Tutto si specchia come in un contagio
a cominciare dal mio cognome
per finire col tuo profilo, nonostante sia spaesante
la sbilanciata conoscenza dei fatti.

Non c’è la violenza che speravo
o qualcosa che chiamiamo per abitudine straniero.

Eppure felici
ecco come ci crediamo: felici di netto
in questo plagio impreciso e continuo degli sguardi
capaci da qui a richiamare l’umanità intera
all’issarsi di reti e della tradizione
che mi indichi di tanto e ogni volta è niente.

L’aria sul muro di cinta rifrange
i flutti di vita sul lato dei pianti.

(Vanni Schiavoni, “Quaderno croato”, Fallone Editore, 2020)

“Quaderno croato”, di Vanni Schiavoni, è una plaquette che ritrasmette, in primo luogo, il sapore di un diario di viaggio – dove lo scavo da geografico si fa introspettivo, semantico, linguistico, relazionale: “a cominciare dal mio cognome”, punto di contatto tra la ragione del percorso e i luoghi di indagine, occasione di contatto con un’identità e una tradizione apparentemente lontane.

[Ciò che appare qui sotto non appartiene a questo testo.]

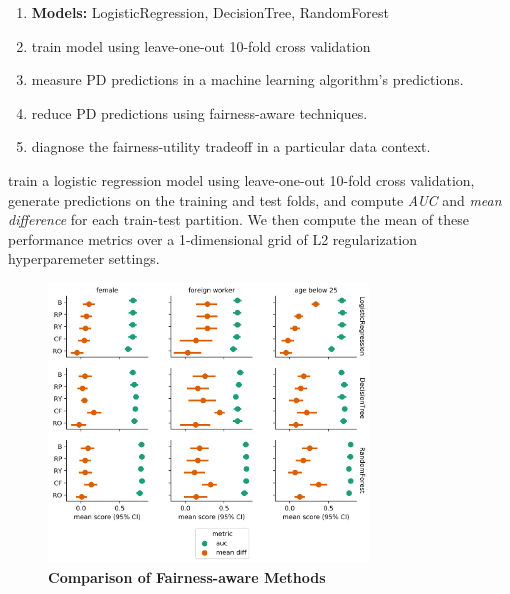 \documentclass{acm_proc_article-sp}
\begin{document}
\begin{enumerate}
  \item \textbf{Models:} LogisticRegression, DecisionTree, RandomForest
  \item train model using leave-one-out 10-fold cross validation
  \item measure PD predictions in a machine learning algorithm's predictions.
  \item reduce PD predictions using fairness-aware techniques.
  \item diagnose the fairness-utility tradeoff in a particular data context.
\end{enumerate}
train a logistic regression model using
leave-one-out 10-fold cross validation, generate predictions on the training and
test folds, and compute \emph{AUC} and \emph{mean difference} for each
train-test partition. We then compute the mean of these performance metrics
over a 1-dimensional grid of L2 regularization hyperparemeter settings.

\begin{figure}[h]
\centering
\includegraphics[width=8.5cm]{IMG/fairness_aware_comparison.png}
\caption{
  \textbf{Comparison of Fairness-aware Methods}
  }
\label{figure-1-comparison-fa-methods}
\end{figure}
\end{document}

Il testo selezionato raccoglie molte delle caratteristiche della breve silloge, di dodici poesie – dove ciascuna si ricollega a una tappa esatta del cammino – in questo caso si tratta di Spalato, o meglio “Split” (l’avvicendarsi dei nomi nelle due lingue è uno degli elementi che realizza l’integrarsi – attraverso la parola e i luoghi – all’ignoto dell’origine).

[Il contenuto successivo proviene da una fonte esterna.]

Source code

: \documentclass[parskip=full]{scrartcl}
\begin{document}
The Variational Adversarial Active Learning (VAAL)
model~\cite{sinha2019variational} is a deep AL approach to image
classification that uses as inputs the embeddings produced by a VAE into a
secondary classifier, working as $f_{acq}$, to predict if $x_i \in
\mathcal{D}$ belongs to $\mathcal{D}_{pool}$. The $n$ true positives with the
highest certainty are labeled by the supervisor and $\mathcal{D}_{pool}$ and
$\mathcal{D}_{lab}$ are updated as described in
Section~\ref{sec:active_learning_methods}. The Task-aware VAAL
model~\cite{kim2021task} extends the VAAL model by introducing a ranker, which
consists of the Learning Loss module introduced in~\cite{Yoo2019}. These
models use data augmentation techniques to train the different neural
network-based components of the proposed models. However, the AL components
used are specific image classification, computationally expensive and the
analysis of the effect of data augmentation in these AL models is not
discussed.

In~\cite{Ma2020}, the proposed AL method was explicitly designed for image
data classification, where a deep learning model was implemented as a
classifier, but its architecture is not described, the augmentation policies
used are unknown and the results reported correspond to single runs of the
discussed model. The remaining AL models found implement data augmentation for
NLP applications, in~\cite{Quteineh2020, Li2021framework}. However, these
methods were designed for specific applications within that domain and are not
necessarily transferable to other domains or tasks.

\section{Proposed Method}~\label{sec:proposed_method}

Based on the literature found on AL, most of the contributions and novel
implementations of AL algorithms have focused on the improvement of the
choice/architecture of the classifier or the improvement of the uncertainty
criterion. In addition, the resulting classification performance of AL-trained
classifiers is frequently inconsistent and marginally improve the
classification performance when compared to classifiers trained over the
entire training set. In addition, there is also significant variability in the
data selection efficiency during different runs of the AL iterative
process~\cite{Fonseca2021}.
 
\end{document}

Immediatamente il dettato chiarisce che “l’avvicendarsi dei tramonti … non spiega molto … quando il sole si piega all’orizzonte … senza dare punti di decisione”: non è il luogo, dunque, a dare una risposta sufficiente, ed è questo a giustificare ed alimentare il viaggio, la ricerca; ma è lo stesso luogo circostante (in particolare qui l’ambientazione appare nautica, trovandosi l’io del testo “a largo di Split”) a specchiarsi attraverso le acque marine, in ogni suo dettaglio, passando attraverso la riprova della propria identità e del collegamento con il passato e la tradizione, fino alla conferma del presente (“Tutto si specchia come in un contagio / a cominciare dal mio cognome / per finire col tuo profilo”), anche se la rivelazione resta parziale ed incompleta, “sbilanciata” – e quindi non può che spingere a proseguire, a non interrompere la dinamica del navigare necesse est.

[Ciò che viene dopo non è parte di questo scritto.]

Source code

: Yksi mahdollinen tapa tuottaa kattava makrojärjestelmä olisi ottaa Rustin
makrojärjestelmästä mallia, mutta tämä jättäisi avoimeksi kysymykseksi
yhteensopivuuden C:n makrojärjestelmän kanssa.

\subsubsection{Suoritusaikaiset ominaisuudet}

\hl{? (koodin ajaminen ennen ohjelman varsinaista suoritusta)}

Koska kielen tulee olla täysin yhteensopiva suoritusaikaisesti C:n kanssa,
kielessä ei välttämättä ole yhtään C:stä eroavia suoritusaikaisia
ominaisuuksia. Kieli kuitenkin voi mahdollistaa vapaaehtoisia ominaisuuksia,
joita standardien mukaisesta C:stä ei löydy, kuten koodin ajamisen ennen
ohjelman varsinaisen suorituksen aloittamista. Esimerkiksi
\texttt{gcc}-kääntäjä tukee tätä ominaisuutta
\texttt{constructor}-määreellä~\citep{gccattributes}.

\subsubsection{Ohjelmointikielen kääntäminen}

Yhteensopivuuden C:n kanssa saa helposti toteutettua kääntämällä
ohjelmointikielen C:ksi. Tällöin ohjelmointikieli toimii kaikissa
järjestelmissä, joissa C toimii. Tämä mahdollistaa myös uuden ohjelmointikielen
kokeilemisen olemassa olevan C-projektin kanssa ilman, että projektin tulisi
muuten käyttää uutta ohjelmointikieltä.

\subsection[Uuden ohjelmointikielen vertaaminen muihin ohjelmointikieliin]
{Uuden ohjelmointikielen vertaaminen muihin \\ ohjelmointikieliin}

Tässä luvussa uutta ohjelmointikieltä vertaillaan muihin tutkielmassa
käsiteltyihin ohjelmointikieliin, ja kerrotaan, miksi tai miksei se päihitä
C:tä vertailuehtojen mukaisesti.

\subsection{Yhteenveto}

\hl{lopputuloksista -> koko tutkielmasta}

La realtà sorprende per la sua differenza con le possibilità e le aspettative: “non c’è la violenza che speravo / o qualcosa che chiamiamo per abitudine straniero” afferma l’io lirico, come a dire che la familiarità con il mondo ed i paesaggi, e la forza pacificante e serena del procedimento, risultano inaspettate e differenti da quelle che si erano consolidate come “speranze” nel suo immaginario.
“Eppure felici / ecco come ci crediamo: felici di netto”, ritrovandosi in un moltiplicarsi interminabile di sguardi, “capaci da qui a richiamare l’umanità intera” (in un’istanza che da viaggio personale si fa universale e di ogni uomo), tra il ricordo di un passato “di reti e della tradizione”, che, pur indicato e studiato, “ogni volta è niente”, nel suo dissolversi continuo nel momento presente.

Quella che più forte si avverte, negli ultimi versi, è una compenetrazione tra la natura, la città, il mare, e l’uomo, che attraverso il dolore e la coscienza della sofferenza riesce a realizzare un punto di contatto con il passato, con i propri simili e con il mondo: una quasi serenità che nasce dalla certezza dell’afflizione – “flutti di vita sul lato dei pianti” – che si scontrano e disperdono contro il muro di cinta della città delle origini, al contempo accogliente e quasi indifferente.